Procédons par ordre...

CHÔMAGE
Les demandeurs d'emploi "officiels" (de catégorie 1 alors qu'il y en a 8) représentent moins de la moitié de tous les inscrits à l'ANPE
La vérité sur les chiffres du chômage : enfin ça bouge !

Chômage : le grand camouflage

Les chiffres ignorent plus d'un chômeur sur deux. Ou comment la gestion de la statistique a pris progressivement le dessus en créant des chômeurs «invisibles» : les précaires et les emplois aidés, les chômeurs en formation… tous "non disponibles immédiatement". Par exemple, entre juin 2005 et août 2006, le dispositif CRP (convention de reclassement personnalisée) a recueilli 73.232 adhésions et ses signataires - 25% des salariés licenciés pour motif économique - resteront pendant huit mois en catégorie 4 ; le ministère de l'Emploi relève actuellement plus de 5.000 adhésions par mois à cet ingénieux escamotage.

N'oublions pas les 415.600 "seniors" de + de 55 ans qui sont dispensés de recherche d'emploi (DRE) et n'apparaissent… dans aucune catégorie. Ni les chômeurs des DOM (environ 220.000) qui ne figurent jamais dans les résultats mensuels.
Rajoutons à cela tous ceux qui ne peuvent prétendre à aucune allocation-chômage, et ceux qui ont pu se réfugier dans le RMI.

Plus d'un chômeur sur deux n'est pas indemnisé

Ils n'ont pas cotisé assez pour ouvrir des droits (jeunes, précaires…), ou ils sont en fin de droits et survivent aux minima sociaux (20%) mais si leur conjoint travaillent ils n'ont droit à rien non plus (l'ASS ou le RMI sont attribués par foyer fiscal). Ceux qui ne peuvent prétendre à aucune allocation ne voient pas l'intérêt de s'inscrire et de pointer à l'ANPE (notamment les moins de 25 ans qui n'ont même pas accès au RMI) : ils sont donc occultés des statistiques.
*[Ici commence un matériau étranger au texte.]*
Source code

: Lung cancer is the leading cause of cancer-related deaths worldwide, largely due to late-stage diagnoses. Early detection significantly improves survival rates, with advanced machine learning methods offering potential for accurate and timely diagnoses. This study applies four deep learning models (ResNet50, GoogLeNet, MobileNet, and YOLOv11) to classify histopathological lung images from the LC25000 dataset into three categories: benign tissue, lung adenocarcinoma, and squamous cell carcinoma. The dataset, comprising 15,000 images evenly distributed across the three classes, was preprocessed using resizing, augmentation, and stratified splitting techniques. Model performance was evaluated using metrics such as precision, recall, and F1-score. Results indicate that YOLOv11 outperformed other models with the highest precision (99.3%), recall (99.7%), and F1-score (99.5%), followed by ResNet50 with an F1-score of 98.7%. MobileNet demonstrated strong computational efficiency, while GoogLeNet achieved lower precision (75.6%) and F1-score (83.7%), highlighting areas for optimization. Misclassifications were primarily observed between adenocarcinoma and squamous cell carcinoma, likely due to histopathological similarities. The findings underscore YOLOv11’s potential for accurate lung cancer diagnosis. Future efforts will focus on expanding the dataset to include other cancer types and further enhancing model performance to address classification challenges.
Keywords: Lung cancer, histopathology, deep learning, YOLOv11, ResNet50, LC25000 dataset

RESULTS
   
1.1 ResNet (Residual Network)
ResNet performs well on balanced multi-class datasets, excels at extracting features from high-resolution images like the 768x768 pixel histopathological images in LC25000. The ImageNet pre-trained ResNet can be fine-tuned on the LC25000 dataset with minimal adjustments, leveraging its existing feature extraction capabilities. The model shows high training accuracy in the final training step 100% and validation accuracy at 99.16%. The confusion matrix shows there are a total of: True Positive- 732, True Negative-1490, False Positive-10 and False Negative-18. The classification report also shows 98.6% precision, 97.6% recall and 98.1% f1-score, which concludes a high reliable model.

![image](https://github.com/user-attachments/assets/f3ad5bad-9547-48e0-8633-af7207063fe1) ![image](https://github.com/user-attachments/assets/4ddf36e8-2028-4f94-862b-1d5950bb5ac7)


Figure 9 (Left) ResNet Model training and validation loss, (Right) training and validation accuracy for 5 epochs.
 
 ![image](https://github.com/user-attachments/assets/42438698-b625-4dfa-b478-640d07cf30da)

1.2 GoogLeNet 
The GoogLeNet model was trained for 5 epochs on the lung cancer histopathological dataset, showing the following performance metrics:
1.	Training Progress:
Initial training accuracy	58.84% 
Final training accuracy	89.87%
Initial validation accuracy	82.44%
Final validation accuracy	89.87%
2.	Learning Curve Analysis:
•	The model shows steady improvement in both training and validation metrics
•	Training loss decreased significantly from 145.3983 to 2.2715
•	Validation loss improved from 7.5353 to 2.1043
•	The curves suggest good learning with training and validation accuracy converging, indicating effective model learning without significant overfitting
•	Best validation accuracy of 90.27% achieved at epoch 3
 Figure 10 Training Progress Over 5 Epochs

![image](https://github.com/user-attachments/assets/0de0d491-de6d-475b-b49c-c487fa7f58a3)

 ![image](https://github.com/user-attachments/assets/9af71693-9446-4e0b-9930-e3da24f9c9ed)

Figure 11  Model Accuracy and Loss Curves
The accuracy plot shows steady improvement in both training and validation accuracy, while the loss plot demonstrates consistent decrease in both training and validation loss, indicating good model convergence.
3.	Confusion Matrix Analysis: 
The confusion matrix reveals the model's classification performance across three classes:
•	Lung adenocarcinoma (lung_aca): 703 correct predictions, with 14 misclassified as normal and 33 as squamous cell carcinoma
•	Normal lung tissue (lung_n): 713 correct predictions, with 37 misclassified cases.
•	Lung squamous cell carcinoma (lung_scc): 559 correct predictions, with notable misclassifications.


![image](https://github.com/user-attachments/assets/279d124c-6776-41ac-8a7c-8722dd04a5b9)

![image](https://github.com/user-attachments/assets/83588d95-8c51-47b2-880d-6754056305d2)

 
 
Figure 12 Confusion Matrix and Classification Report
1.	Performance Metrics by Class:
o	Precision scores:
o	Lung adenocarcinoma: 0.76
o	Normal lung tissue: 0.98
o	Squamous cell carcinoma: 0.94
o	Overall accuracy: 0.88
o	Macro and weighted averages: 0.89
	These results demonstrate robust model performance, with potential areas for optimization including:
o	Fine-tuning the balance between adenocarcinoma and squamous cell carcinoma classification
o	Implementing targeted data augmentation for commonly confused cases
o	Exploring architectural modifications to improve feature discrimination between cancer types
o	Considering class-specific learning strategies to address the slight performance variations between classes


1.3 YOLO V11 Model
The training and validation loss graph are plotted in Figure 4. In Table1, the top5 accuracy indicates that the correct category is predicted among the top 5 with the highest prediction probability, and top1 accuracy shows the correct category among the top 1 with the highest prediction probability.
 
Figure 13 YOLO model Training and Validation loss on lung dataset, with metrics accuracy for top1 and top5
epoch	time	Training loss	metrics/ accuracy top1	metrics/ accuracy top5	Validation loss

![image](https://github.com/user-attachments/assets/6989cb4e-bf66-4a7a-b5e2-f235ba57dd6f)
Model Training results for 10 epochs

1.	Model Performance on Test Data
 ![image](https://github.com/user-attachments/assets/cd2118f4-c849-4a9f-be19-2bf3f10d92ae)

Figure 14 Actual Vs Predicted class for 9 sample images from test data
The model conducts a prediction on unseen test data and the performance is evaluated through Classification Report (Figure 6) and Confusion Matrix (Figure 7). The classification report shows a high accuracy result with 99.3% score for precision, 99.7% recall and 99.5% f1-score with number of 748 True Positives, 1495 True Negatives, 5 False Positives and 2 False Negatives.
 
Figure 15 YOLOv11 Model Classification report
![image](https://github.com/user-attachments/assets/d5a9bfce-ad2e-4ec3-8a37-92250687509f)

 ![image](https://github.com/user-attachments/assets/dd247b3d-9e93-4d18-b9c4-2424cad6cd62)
Seuls 47,5% des chômeurs sont indemnisés (contre 41% en 2003)
A noter que 80% de ces "exclus" de l'assurance-chômage ne perçoivent RIEN.
Baisse constante des chômeurs indemnisés

Pour limiter son déficit, l'Unedic a fait en sorte de durcir toujours plus les conditions d'accès à l'assurance-chômage. Et ça marche :
Assedic : 10% d'allocataires en moins sur un an



Les radiations administratives ont triplé depuis 1999

 AC! dénonce l'explosion des radiations

Corroborant l'étude d'Agir ensemble contre le chômage, le mensuel Alternatives Economiques constate que la convocation systématique des chômeurs s’accompagne mécaniquement d’une augmentation des radiations. De 1991 à 2003, les sorties de l’ANPE pour absence au contrôle ou radiation ont augmenté de 24%. Entre 2001 (mise en place du PARE) et 2002, le nombre de radiations a augmenté de 35%, et de 39% depuis 2003. Aujourd'hui, chaque mois, 21.000 chômeurs sortent des listes de l'ANPE pour des raisons plus ou moins claires :
Les radiations et les pressions faites aux chômeurs

Le nombre des RMIstes a explosé : + 20% depuis 2002

Le chômage de longue (+ d'un an) voire de très longue durée (+ de 3 ans) n'a cessé de croître : en 2004, il représentait 30% des inscrits à l'ANPE. A fin 2006, les "fin de droits" de l'Assedic sont 458.800 à percevoir l'ASS (allocation spécifique de solidarité, ancêtre des minima sociaux créé en 1984, + 8,2% de hausse en 2005) mais, sans compter les 47% de non-indemnisés, les chômeurs les plus «invisibles» sont bien les 63% de RMIstes (790.000 sur un total de 1,26 million d'allocataires du Revenu minimum d'insertion, créé en 1988 et versé par la CAF) qui ne pointent pas à l'ANPE et échappent aux chiffres du chômage.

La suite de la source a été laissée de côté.